## About this task
Working through the records below, count the lines that include "access". The reply is that number alone.

Collected data entries:
++++

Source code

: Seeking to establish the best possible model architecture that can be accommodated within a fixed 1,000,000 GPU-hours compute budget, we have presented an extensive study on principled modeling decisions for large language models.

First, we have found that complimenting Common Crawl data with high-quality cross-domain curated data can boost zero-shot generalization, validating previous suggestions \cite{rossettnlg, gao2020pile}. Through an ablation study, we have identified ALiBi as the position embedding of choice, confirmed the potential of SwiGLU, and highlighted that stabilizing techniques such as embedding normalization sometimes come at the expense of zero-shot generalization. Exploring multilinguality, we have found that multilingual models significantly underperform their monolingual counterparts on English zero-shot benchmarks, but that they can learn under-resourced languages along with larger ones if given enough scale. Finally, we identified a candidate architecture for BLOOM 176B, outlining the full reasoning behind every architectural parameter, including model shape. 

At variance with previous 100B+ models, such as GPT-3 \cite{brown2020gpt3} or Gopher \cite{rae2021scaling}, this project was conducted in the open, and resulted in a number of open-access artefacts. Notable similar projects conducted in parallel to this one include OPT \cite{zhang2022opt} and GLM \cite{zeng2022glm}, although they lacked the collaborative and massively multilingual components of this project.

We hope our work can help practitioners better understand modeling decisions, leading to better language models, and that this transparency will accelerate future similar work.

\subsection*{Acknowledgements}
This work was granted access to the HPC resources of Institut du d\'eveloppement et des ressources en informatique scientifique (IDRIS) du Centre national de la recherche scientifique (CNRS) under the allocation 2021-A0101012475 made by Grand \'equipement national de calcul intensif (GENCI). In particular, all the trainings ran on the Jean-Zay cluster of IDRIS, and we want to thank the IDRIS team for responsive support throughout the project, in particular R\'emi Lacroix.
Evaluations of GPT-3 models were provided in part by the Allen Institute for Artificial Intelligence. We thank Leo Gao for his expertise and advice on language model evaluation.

++++

## Answer space
2